Mais attention, ce séjour touristique ne te donne aucun droit de travailler, de facturer, de signer un bail longue durée « habitant » ou d'ouvrir certains comptes. C'est du tourisme, point. Beaucoup débarquent en se disant « je verrai bien sur place » et se retrouvent coincés à faire des allers-retours pour renouveler leur tampon. Ça, c'est le piège numéro un. Si ton projet, c'est vivre ici, il te faut un permis de résidence, et ça, ça se prépare depuis la France.
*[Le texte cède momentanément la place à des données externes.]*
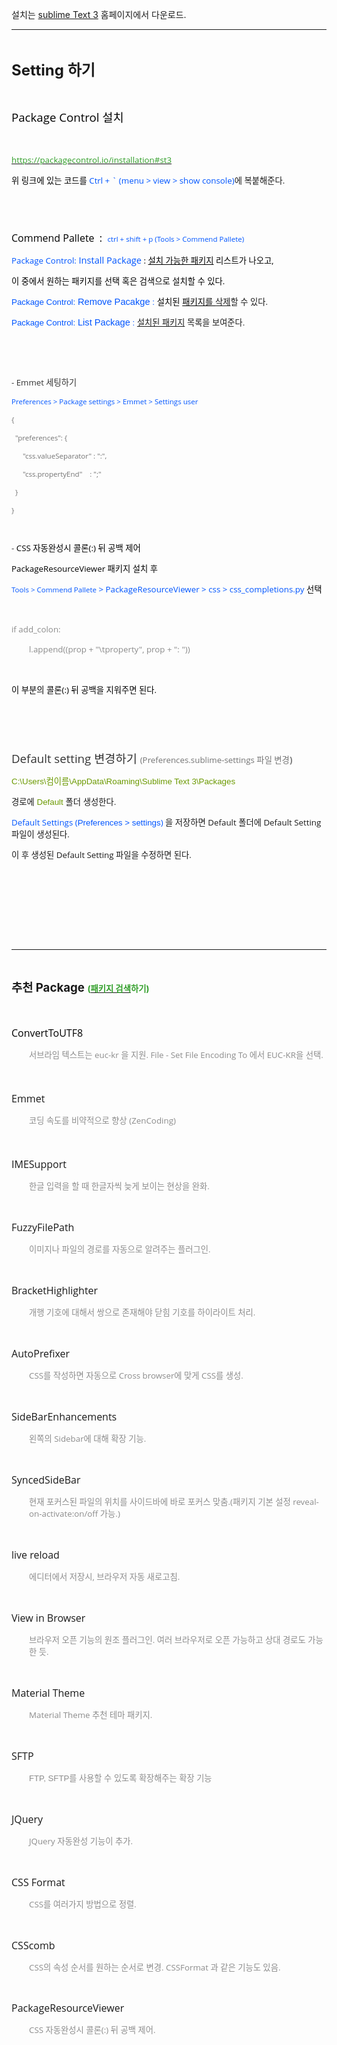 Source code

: <p>설치는 <a href="http://www.sublimetext.com/3" target="_blank" class="tx-link">sublime Text 3</a>&nbsp;홈페이지에서 다운로드.</p>
<p></p><hr><p><br /></p>
<p><b><span style="font-size: 18pt;">S</span><span style="font-size: 18pt;">etting 하기</span></b></p>
<p><br /></p>
<p><font color="#555555" face="Open Sans, malgungothic"><span style="color: rgb(0, 0, 0);"><span style="font-size: 14pt;">Packa</span><span style="font-size: 14pt;">ge Control 설치</span></span></font></p>
<p><font color="#555555" face="Open Sans, malgungothic"><br /></font></p>
<p><font color="#555555" face="Open Sans, malgungothic"><span style="font-size: 11.544px;"><a href="https://packagecontrol.io/installation#st3" target="_blank" class="tx-link"><span style="font-size: 10pt; color: rgb(47, 157, 39);">https://packagecontrol.io/installation#st3</span></a></span></font></p>
<p><font color="#0055ff" face="Open Sans, malgungothic"><span style="font-size: 13.3333px; color: rgb(0, 0, 0);">위 링크에 있는 코드를&nbsp;</span></font><span style="font-family: &quot;Open Sans&quot;, malgungothic; font-size: 13.3333px;"><span style="color: rgb(0, 85, 255);">Ctrl + ` (menu &gt; view &gt; show console)</span>에</span><span style="font-family: &quot;Open Sans&quot;, malgungothic; font-size: 13.3333px;">&nbsp;복붙해준다.</span></p>
<p><span style="color: rgb(85, 85, 85); font-family: &quot;Open Sans&quot;, malgungothic; font-size: 11.544px;"><br /></span></p>
<p><span style="color: rgb(85, 85, 85); font-family: &quot;Open Sans&quot;, malgungothic; font-size: 11.544px;"><br /></span></p>
<p><span style="color: rgb(0, 0, 0); font-family: &quot;Open Sans&quot;, malgungothic; font-size: 12pt;">Commend Pallete&nbsp; :&nbsp;&nbsp;</span><span style="color: rgb(0, 85, 255); font-family: &quot;Open Sans&quot;, malgungothic; font-size: 11.544px;">ctrl + shift + p (</span><span style="color: rgb(0, 85, 255); font-family: &quot;Open Sans&quot;, malgungothic; font-size: 11.544px;">Tools &gt; Commend Pallete</span><span style="color: rgb(0, 85, 255); font-family: &quot;Open Sans&quot;, malgungothic; font-size: 11.544px;">)</span></p>
<p><span style="color: rgb(0, 0, 0); font-family: &quot;Open Sans&quot;, malgungothic; font-size: 10pt;"><span style="color: rgb(0, 85, 255);">Package Control: <span style="font-size: 11pt;">Install Package</span></span>&nbsp;:&nbsp;<u>설치 가능한 패키지</u> 리스트가 나오고,</span></p>
<p><span style="color: rgb(0, 0, 0); font-family: &quot;Open Sans&quot;, malgungothic; font-size: 11.544px;"><span style="font-size: 10pt; color: rgb(0, 0, 0);">이 중에서</span><span style="font-size: 10pt; color: rgb(0, 0, 0);">&nbsp;</span></span><span style="font-family: &quot;Open Sans&quot;, malgungothic; font-size: 10pt; color: rgb(0, 0, 0);">원하는&nbsp;</span><span style="font-family: &quot;Open Sans&quot;, malgungothic; font-size: 10pt; color: rgb(0, 0, 0);">패키지를 선택 혹은 검색으로</span><span style="font-family: &quot;Open Sans&quot;, malgungothic; font-size: 10pt; color: rgb(0, 0, 0);">&nbsp;설치할 수 있다.</span></p>
<p><span style="color: rgb(0, 0, 0); font-family: NanumGothic, sans-serif; font-size: 10pt;"><span style="color: rgb(0, 85, 255);">Package Control: <span style="font-size: 11pt;">Remove Pacakge</span> :</span>&nbsp;설치된 <u>패키지를&nbsp;</u></span><span style="font-family: NanumGothic, sans-serif; font-size: 10pt;"><u>삭제</u></span><span style="font-family: &quot;Open Sans&quot;, malgungothic; font-size: 13.3333px;">할 수 있다.</span></p>
<p><span style="color: rgb(0, 85, 255); font-family: NanumGothic, sans-serif; font-size: 13.3333px;">Package Control:</span><span style="color: rgb(0, 85, 255); font-family: NanumGothic, sans-serif; font-size: 13.3333px;">&nbsp;</span><span style="font-size: 13.2px; color: rgb(0, 85, 255); font-family: NanumGothic, sans-serif;"><span style="font-size: 11pt;">List Package</span> :</span><span style="font-family: NanumGothic, sans-serif; font-size: 13.3333px;">&nbsp;</span><span style="font-family: NanumGothic, sans-serif; font-size: 13.2px;"><u>설치된 패키지</u> 목록을 보여준다.</span></p>
<p><br /></p>
<p><span style="color: rgb(51, 51, 51); font-family: &quot;Open Sans&quot;, malgungothic; font-size: 13.2756px;"><br /></span></p>
<p><span style="color: rgb(51, 51, 51); font-family: &quot;Open Sans&quot;, malgungothic; font-size: 13.2756px;">- Emmet 세팅하기</span></p>
<p><span style="color: rgb(0, 85, 255); font-family: &quot;Open Sans&quot;, malgungothic; font-size: 11.544px;">Preferences &gt; Package settings &gt; Emmet &gt; Settings user</span></p>
<p><font color="#0055ff" face="Open Sans, malgungothic"><span style="font-size: 11.544px; color: rgb(116, 116, 116);">{</span></font></p>
<p><font color="#0055ff" face="Open Sans, malgungothic"><span style="font-size: 11.544px;"><span style="white-space: pre; color: rgb(116, 116, 116);">	</span><span style="color: rgb(116, 116, 116);">"preferences": {</span></span></font></p>
<p><font color="#0055ff" face="Open Sans, malgungothic"><span style="font-size: 11.544px;"><span style="white-space: pre; color: rgb(116, 116, 116);">		</span><span style="color: rgb(116, 116, 116);">"css.valueSeparator" : ":",</span></span></font></p>
<p><font color="#0055ff" face="Open Sans, malgungothic"><span style="font-size: 11.544px;"><span style="white-space: pre; color: rgb(116, 116, 116);">		</span><span style="color: rgb(116, 116, 116);">"css.propertyEnd"&nbsp; &nbsp; : ";"</span></span></font></p>
<p><font color="#0055ff" face="Open Sans, malgungothic"><span style="font-size: 11.544px;"><span style="white-space: pre; color: rgb(116, 116, 116);">	</span><span style="color: rgb(116, 116, 116);">}</span></span></font></p>
<p></p>
<p><font color="#0055ff" face="Open Sans, malgungothic"><span style="font-size: 11.544px; color: rgb(116, 116, 116);">}</span></font></p>
<p><span style="color: rgb(0, 85, 255); font-family: &quot;Open Sans&quot;, malgungothic; font-size: 11.544px;"><br /></span></p>
<p><span style="color: rgb(51, 51, 51); font-family: &quot;Open Sans&quot;, malgungothic; font-size: 13.2756px;">-</span><span style="color: rgb(51, 51, 51); font-family: &quot;Open Sans&quot;, malgungothic; font-size: 13.2756px;">&nbsp;</span><font face="Open Sans, malgungothic"><span style="font-size: 10pt; color: rgb(0, 0, 0);">CSS 자동완성시 콜론(:) 뒤 공백 제어</span></font></p>
<p><span style="font-family: &quot;Open Sans&quot;, malgungothic; font-size: 10pt; color: rgb(0, 0, 0);">PackageResourceViewer 패키지 설치 후</span></p>
<p><span style="color: rgb(0, 85, 255); font-family: &quot;Open Sans&quot;, malgungothic; font-size: 11.544px;">Tools &gt; Commend Pallete</span><font face="Open Sans, malgungothic"><span style="font-size: 13.3333px; color: rgb(140, 140, 140);"><span style="color: rgb(0, 85, 255);">&nbsp;&gt; </span><span style="color: rgb(0, 85, 255);">PackageResourceViewer &gt; css &gt; </span><span style="color: rgb(0, 85, 255);">css_completions.py <span style="color: rgb(0, 0, 0);">선택</span></span></span></font></p>
<p><font color="#8c8c8c" face="Open Sans, malgungothic"><span style="font-size: 13.3333px;"><br /></span></font></p>
<p><font color="#8c8c8c" face="Open Sans, malgungothic"><span style="font-size: 13.3333px;">if add_colon:</span></font></p>
<p style="margin-left: 2em;"><font color="#8c8c8c" face="Open Sans, malgungothic"><span style="font-size: 13.3333px;">l.append((prop + "\tproperty", prop + ": "))</span></font></p>
<p><font color="#8c8c8c" face="Open Sans, malgungothic"><span style="font-size: 13.3333px;"><br /></span></font></p>
<p><font color="#8c8c8c" face="Open Sans, malgungothic"><span style="font-size: 13.3333px;"><span style="color: rgb(0, 0, 0);">이 부분의</span><span style="color: rgb(0, 0, 0);">&nbsp;콜론</span><span style="color: rgb(0, 0, 0);">(:) 뒤 공백을 지워주면</span><span style="color: rgb(0, 0, 0);">&nbsp;된다.</span></span></font></p>
<p><font face="Open Sans, malgungothic"><span style="font-size: 13.3333px; color: rgb(140, 140, 140);"><br /></span></font></p>
<p><font face="Open Sans, malgungothic"><span style="font-size: 13.3333px; color: rgb(140, 140, 140);"><br /></span></font></p><h3 style="box-sizing: border-box; border: 0px; margin: 1.5em 0px 0.5em; outline: 0px; padding: 0px; vertical-align: baseline; line-height: 1.3; clear: both;"><span style="color: rgb(51, 51, 51); font-family: &quot;Open Sans&quot;, malgungothic; font-size: 14pt; font-weight: normal;">Default setting 변경하기&nbsp;<span style="font-size: 10pt; color: rgb(116, 116, 116);">(</span></span><font color="#333333" face="Open Sans, malgungothic"><span style="font-size: 10pt; font-weight: 400; color: rgb(116, 116, 116);">Preferences.sublime-settings 파일 변경</span></font><span style="color: rgb(116, 116, 116); font-family: &quot;Open Sans&quot;, malgungothic; font-size: 10pt;">)</span></h3><p><font face="NanumGothic, sans-serif"><span style="font-size: 10pt; color: rgb(107, 153, 0);">C:\Users\컴이름\AppData\Roaming\Sublime Text 3\Packages</span></font></p>
<p><font face="NanumGothic, sans-serif"><span style="font-size: 10pt;">경로에&nbsp;<span style="color: rgb(107, 153, 0);">Default</span>&nbsp;폴더 생성한다.</span></font></p>
<p><span style="color: rgb(0, 85, 255); font-family: &quot;Open Sans&quot;, malgungothic; font-size: 10pt;">Default Settings (</span><span style="font-size: 10pt; font-family: NanumGothic, sans-serif; color: rgb(0, 85, 255);">Preferences &gt; settings</span><span style="font-family: &quot;Open Sans&quot;, malgungothic; font-size: 10pt;"><span style="color: rgb(0, 85, 255);">)&nbsp;</span>을 저장하면&nbsp;</span><span style="font-family: &quot;Open Sans&quot;, malgungothic; font-size: 10pt;">Default 폴더에 Default Setting 파일이 생성된다.</span></p>
<p><span style="font-family: &quot;Open Sans&quot;, malgungothic; font-size: 10pt;">이 후 생성된&nbsp;</span><span style="font-family: &quot;Open Sans&quot;, malgungothic; font-size: 10pt;">Default Setting 파일을&nbsp;</span><span style="font-family: &quot;Open Sans&quot;, malgungothic; font-size: 10pt;">수정하면 된다.</span></p><div><span style="font-family: &quot;Open Sans&quot;, malgungothic; font-size: 10pt;"><br /></span></div><p><font face="Open Sans, malgungothic"><span style="font-size: 13.3333px; color: rgb(140, 140, 140);"><br /></span></font></p>
<p><font face="Open Sans, malgungothic"><span style="font-size: 13.3333px; color: rgb(140, 140, 140);"><br /></span></font></p>
<p><font face="Open Sans, malgungothic"><span style="font-size: 13.3333px; color: rgb(140, 140, 140);"><br /></span></font></p><hr><p><br /></p>
<p><b><span style="font-size: 14pt;">추천 Package <span style="font-size: 10pt; color: rgb(47, 157, 39);">(</span><span style="font-size: 10pt; color: rgb(47, 157, 39);"><a href="https://packagecontrol.io/" target="_blank" class="tx-link"><span style="color: rgb(47, 157, 39);">패키지 검색</span></a><span style="color: rgb(47, 157, 39);">하기</span></span></span><span style="font-size: 10pt; color: rgb(47, 157, 39);">)</span></b></p>
<p><font face="Open Sans, malgungothic"><span style="font-size: 13.3333px;"><span style="color: rgb(0, 0, 0);"><span style="font-size: 12pt;"><br /></span></span></span></font></p>
<p><font face="Open Sans, malgungothic"><span style="font-size: 13.3333px;"><span style="color: rgb(0, 0, 0);"><span style="font-size: 12pt;">ConvertToUTF8</span></span></span></font></p>
<p style="margin-left: 2em;"><font face="Open Sans, malgungothic"><span style="font-size: 13.3333px; color: rgb(140, 140, 140);">서브라임 텍스트는 euc-kr 을 지원. File - Set File Encoding To 에서 EUC-KR을 선택.</span></font></p>
<p><font face="Open Sans, malgungothic"><span style="font-size: 12pt;"><br /></span></font></p>
<p><font face="Open Sans, malgungothic"><span style="font-size: 12pt;">Emmet</span></font></p>
<p style="margin-left: 2em;"><span style="color: rgb(140, 140, 140); font-family: NanumGothic, sans-serif; font-size: 13.2px;">코딩 속도를 비약적으로 향상&nbsp;</span><font face="Open Sans, malgungothic"><span style="font-size: 13.3333px; color: rgb(140, 140, 140);">(ZenCoding)</span></font></p>
<p><font face="Open Sans, malgungothic"><span style="font-size: 12pt;"><br /></span></font></p>
<p><font face="Open Sans, malgungothic"><span style="font-size: 12pt;">IMESupport</span></font></p>
<p style="margin-left: 2em;"><font face="Open Sans, malgungothic"><span style="font-size: 13.3333px; color: rgb(140, 140, 140);">한글 입력을 할 때 한글자씩 늦게 보이는 현상을 완화.</span></font></p>
<p style="margin-left: 2em;"><font face="Open Sans, malgungothic"><span style="font-size: 13.3333px;"><br /></span></font></p>
<p><font face="Open Sans, malgungothic"><span style="font-size: 12pt;">FuzzyFilePath</span></font></p>
<p style="margin-left: 2em;"><font face="Open Sans, malgungothic"><span style="font-size: 13.3333px; color: rgb(140, 140, 140);">이미지나 파일의 경로를 자동으로 알려주는 플러그인.</span></font></p>
<p><font face="Open Sans, malgungothic"><span style="font-size: 13.3333px;"><br /></span></font></p>
<p><font face="Open Sans, malgungothic"><span style="font-size: 12pt;">BracketHighlighter</span></font></p>
<p style="margin-left: 2em;"><font face="Open Sans, malgungothic"><span style="font-size: 13.3333px; color: rgb(140, 140, 140);">개행 기호에 대해서 쌍으로 존재해야 닫힘 기호를 하이라이트 처리.</span></font></p>
<p><font face="Open Sans, malgungothic"><span style="font-size: 13.3333px;"><br /></span></font></p>
<p><font face="Open Sans, malgungothic"><span style="font-size: 12pt;">AutoPrefixer</span></font></p>
<p style="margin-left: 2em;"><font face="Open Sans, malgungothic"><span style="font-size: 13.3333px; color: rgb(140, 140, 140);">CSS를 작성하면 자동으로 Cross browser에 맞게 CSS를 생성.</span></font></p>
<p><font face="Open Sans, malgungothic"><span style="font-size: 13.3333px;"><br /></span></font></p>
<p><font face="Open Sans, malgungothic"><span style="font-size: 12pt;">SideBarEnhancements</span></font></p>
<p style="margin-left: 2em;"><font face="Open Sans, malgungothic"><span style="font-size: 13.3333px; color: rgb(140, 140, 140);">왼쪽의 Sidebar에 대해 확장 기능.</span></font></p>
<p><font face="Open Sans, malgungothic"><span style="font-size: 13.3333px;"><br /></span></font></p>
<p><font face="Open Sans, malgungothic"><span style="font-size: 12pt;">SyncedSideBar</span></font></p>
<p style="margin-left: 2em;"><font face="Open Sans, malgungothic"><span style="font-size: 13.3333px; color: rgb(140, 140, 140);">현재 포커스된 파일의 위치를 사이드바에 바로 포커스 맞춤.(패키지 기본 설정 reveal-on-activate:on/off 가능.)</span></font></p>
<p><font face="Open Sans, malgungothic"><span style="font-size: 13.3333px;"><br /></span></font></p>
<p><font face="Open Sans, malgungothic"><span style="font-size: 12pt;">live reload</span></font></p>
<p style="margin-left: 2em;"><font face="Open Sans, malgungothic"><span style="font-size: 13.3333px; color: rgb(140, 140, 140);">에디터에서 저장시, 브라우저 자동 새로고침.</span></font></p>
<p><font face="Open Sans, malgungothic"><span style="font-size: 13.3333px;"><br /></span></font></p>
<p><font face="Open Sans, malgungothic"><span style="font-size: 12pt;">View in Browser</span></font></p>
<p style="margin-left: 2em;"><font face="Open Sans, malgungothic"><span style="font-size: 13.3333px; color: rgb(140, 140, 140);">브라우저 오픈 기능의 원조 플러그인. 여러 브라우저로 오픈 가능하고 상대 경로도 가능한 듯.</span></font></p>
<p><font face="Open Sans, malgungothic"><span style="font-size: 13.3333px;"><br /></span></font></p>
<p><font face="Open Sans, malgungothic"><span style="font-size: 12pt;">Material Theme</span></font></p>
<p style="margin-left: 2em;"><font face="Open Sans, malgungothic"><span style="font-size: 13.3333px; color: rgb(140, 140, 140);">Material Theme 추천 테마 패키지.</span></font></p>
<p><font face="Open Sans, malgungothic"><span style="font-size: 13.3333px;"><br /></span></font></p>
<p><font face="Open Sans, malgungothic"><span style="font-size: 12pt;">SFTP</span></font></p>
<p style="margin-left: 2em;"><span style="color: rgb(140, 140, 140); font-family: NanumGothic, sans-serif; font-size: 13.2px;">FTP, SFTP를 사용할 수 있도록 확장해주는 확장 기능</span></p>
<p><font face="Open Sans, malgungothic"><span style="font-size: 13.3333px;"><br /></span></font></p>
<p><font face="Open Sans, malgungothic"><span style="font-size: 12pt;">JQuery</span></font></p>
<p style="margin-left: 2em;"><font face="Open Sans, malgungothic"><span style="font-size: 13.3333px; color: rgb(140, 140, 140);">JQuery 자동완성 기능이 추가.</span></font></p>
<p><font face="Open Sans, malgungothic"><span style="font-size: 13.3333px;"><br /></span></font></p>
<p><font face="Open Sans, malgungothic"><span style="font-size: 12pt;">CSS Format</span></font></p>
<p style="margin-left: 2em;"><font face="Open Sans, malgungothic"><span style="font-size: 13.3333px; color: rgb(140, 140, 140);">CSS를 여러가지 방법으로 정렬.</span></font></p>
<p><font face="Open Sans, malgungothic"><span style="font-size: 13.3333px;"><br /></span></font></p>
<p><font face="Open Sans, malgungothic"><span style="font-size: 12pt;">CSScomb</span></font></p>
<p style="margin-left: 2em;"><span style="color: rgb(140, 140, 140); font-family: &quot;Open Sans&quot;, malgungothic; font-size: 13.3333px;">CSS</span><font face="Open Sans, malgungothic"><span style="font-size: 13.3333px; color: rgb(140, 140, 140);">의 속성 순서를 원하는 순서로 변경. CSSFormat 과 같은 기능도 있음.</span></font></p>
<p><br /></p>
<p><font face="Open Sans, malgungothic"><span style="font-size: 12pt;">PackageResourceViewer</span></font></p>
<p style="margin-left: 2em;"><font face="Open Sans, malgungothic"><span style="font-size: 13.3333px; color: rgb(140, 140, 140);">CSS 자동완성시 콜론(:) 뒤 공백 제어.</span></font></p>
<p style="box-sizing: border-box; border: 0px; font-family: &quot;Open Sans&quot;, malgungothic; font-size: 11.544px; font-style: normal; font-weight: 400; margin: 0px 0px 1.5rem; outline: 0px; padding: 0px; vertical-align: baseline; color: rgb(85, 85, 85); font-variant-ligatures: normal; font-variant-caps: normal; letter-spacing: normal; orphans: 2; text-align: start; text-indent: 0px; text-transform: none; white-space: normal; widows: 2; word-spacing: 0px; -webkit-text-stroke-width: 0px; background-color: rgb(255, 255, 255); text-decoration-style: initial; text-decoration-color: initial;"></p>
L'arbre de décision : quel permis viser selon ton profil

Avant de remplir quoi que ce soit, réponds à une seule question : de quoi vis-tu ? Le système mauricien te range dans une case selon ta source de revenu. Voici comment je trie les gens que j'accompagne.

Tu es retraité (50 ans et plus)

C'est le chemin le plus simple, je te le dis tout de suite : validé pour la tranquillité. Le permis « retraité non-citoyen » s'adresse aux personnes de 50 ans et plus. Le principe : tu transfères un revenu régulier sur un compte bancaire mauricien. Les barèmes 2026 tournent autour de 1 500 USD par mois (pension, rente, revenus), montant que tu dois pouvoir justifier ; ce seuil est révisé régulièrement, donc vérifie-le au moment où tu montes ton dossier. Bonne nouvelle : le dépôt de la demande pour ce permis est gratuit côté EDB, hors frais administratifs récents. Le permis est délivré pour dix ans, et au bout de cinq années consécutives tu peux viser la résidence permanente.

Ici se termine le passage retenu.